10}, Deni Kukavica⁵, Spencer Rosero¹¹, Ilan Goldenberg¹, Silvia Priori^{5

6

12}, Wojciech Zareba¹

Affiliations

¹ Division of Cardiology, Clinical Cardiovascular Research Center, University of Rochester Medical Center, Rochester, NY, United States.
² Division of Epidemiology, Department of Public Health Sciences, University of Rochester Medical Center, Rochester, NY, United States.
³ Department of Biostatistics and Computational Biology, University of Rochester Medical Center, Rochester, NY, United States.
⁴ Department of Statistics and Quantitative Methods, University of Milan-Bicocca, Milan, Italy.
⁵ Molecular Cardiology, Istituti Clinici Scientifici Maugeri, Istituto di Ricovero e Cura a Carattere Scientifico, Pavia, Italy.
⁶ Department of Molecular Medicine, University of Pavia, Pavia, Italy.
⁷ Division of Pulmonary and Critical Care, Department of Medicine, University of Rochester Medical Center, Rochester, NY, United States.
⁸ Department of Environmental Medicine, University of Rochester Medical Center, Rochester, NY, United States.
⁹ Cardiology Division, Rabin Medical Center, Petah Tikva, Israel.
¹⁰ Sackler Faculty of Medicine, Tel Aviv University, Tel Aviv, Israel.
¹¹ Division of Cardiology, University of Rochester Medical Center, Rochester, NY, United States.
¹² Molecular Cardiology, Fundación Centro Nacional de Investigaciones Cardiovasculares, Madrid, Spain.

Abstract

Background: Risk stratification in long QT syndrome (LQTS) patients is important for optimizing patient care and informing clinical decision making. We developed a risk prediction algorithm with prediction of 5-year absolute risk of the first life-threatening arrhythmic event [defined as aborted cardiac arrest, sudden cardiac death, or appropriate implantable cardioverter defibrillator (ICD) shock] in LQTS patients, accounting for individual risk factors and their changes over time.

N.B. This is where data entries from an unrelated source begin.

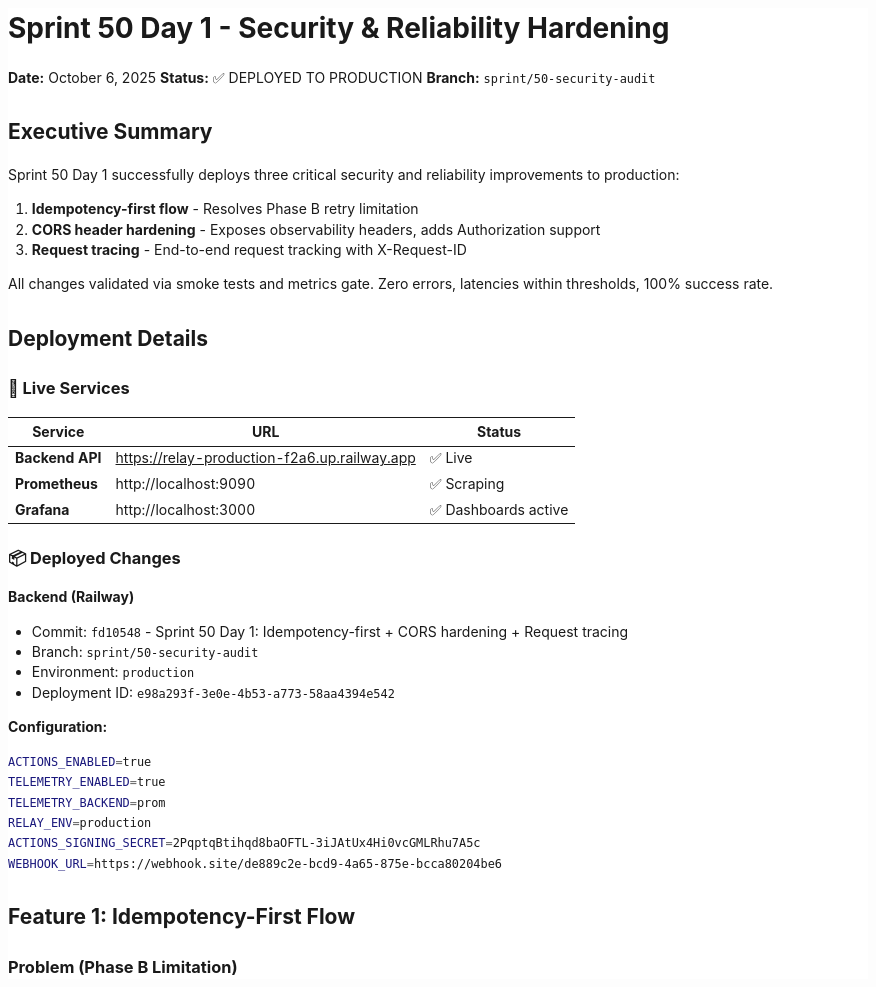 # Sprint 50 Day 1 - Security & Reliability Hardening

**Date:** October 6, 2025
**Status:** ✅ DEPLOYED TO PRODUCTION
**Branch:** `sprint/50-security-audit`

## Executive Summary

Sprint 50 Day 1 successfully deploys three critical security and reliability improvements to production:

1. **Idempotency-first flow** - Resolves Phase B retry limitation
2. **CORS header hardening** - Exposes observability headers, adds Authorization support
3. **Request tracing** - End-to-end request tracking with X-Request-ID

All changes validated via smoke tests and metrics gate. Zero errors, latencies within thresholds, 100% success rate.

## Deployment Details

### 🔗 Live Services

| Service | URL | Status |
|---------|-----|--------|
| **Backend API** | https://relay-production-f2a6.up.railway.app | ✅ Live |
| **Prometheus** | http://localhost:9090 | ✅ Scraping |
| **Grafana** | http://localhost:3000 | ✅ Dashboards active |

### 📦 Deployed Changes

**Backend (Railway)**
- Commit: `fd10548` - Sprint 50 Day 1: Idempotency-first + CORS hardening + Request tracing
- Branch: `sprint/50-security-audit`
- Environment: `production`
- Deployment ID: `e98a293f-3e0e-4b53-a773-58aa4394e542`

**Configuration:**
```bash
ACTIONS_ENABLED=true
TELEMETRY_ENABLED=true
TELEMETRY_BACKEND=prom
RELAY_ENV=production
ACTIONS_SIGNING_SECRET=2PqptqBtihqd8baOFTL-3iJAtUx4Hi0vcGMLRhu7A5c
WEBHOOK_URL=https://webhook.site/de889c2e-bcd9-4a65-875e-bcca80204be6
```

## Feature 1: Idempotency-First Flow

### Problem (Phase B Limitation)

Methods: Rochester-based LQTS Registry included the phenotypic cohort consisting of 1,509 LQTS patients with a QTc ≥ 470 ms, and the genotypic cohort including 1,288 patients with single LQT1, LQT2, or LQT3 mutation. We developed two separate risk prediction models which included pre-specified time-dependent covariates of beta-blocker use, syncope (never, syncope while off beta blockers, and syncope while on beta blockers), and sex by age < and ≥13 years, baseline QTc, and genotype (for the genotypic cohort only). Follow-up started from enrollment in the registry and was censored at patients' 50s birthday, date of death due to reasons other than sudden cardiac death, or last contact, whichever occurred first. The predictive models were externally validated in an independent cohort of 1,481 LQTS patients from Pavia, Italy.

Results: In Rochester dataset, there were 77 endpoints in the phenotypic cohort during a median follow-up of 9.0 years, and 47 endpoints in the genotypic cohort during a median follow-up of 9.8 years. The time-dependent extension of Harrell's generalized C-statistics for the phenotypic model and genotypic model were 0.784 (95% CI: 0.740-0.827) and 0.785 (95% CI: 0.721-0.849), respectively, in the Rochester cohort. The C-statistics obtained from external validation in the Pavia cohort were 0.700 (95% CI: 0.610-0.790) and 0.711 (95% CI: 0.631-0.792) for the two models, respectively. Based on the above models, an online risk calculator estimating a 5-year risk of life-threatening arrhythmic events was developed.

Conclusion: This study developed two risk prediction algorithms for phenotype and genotype positive LQTS patients separately. The estimated 5-year absolute risk can be used to quantify a LQTS patient's risk of developing life-threatening arrhythmic events and thus assisting in clinical decision making regarding prophylactic ICD therapy.

Keywords: beta blocker; cardiac arrest; implantable cardioverter defibrillator; long QT syndrome; risk prediction; sex; syncope.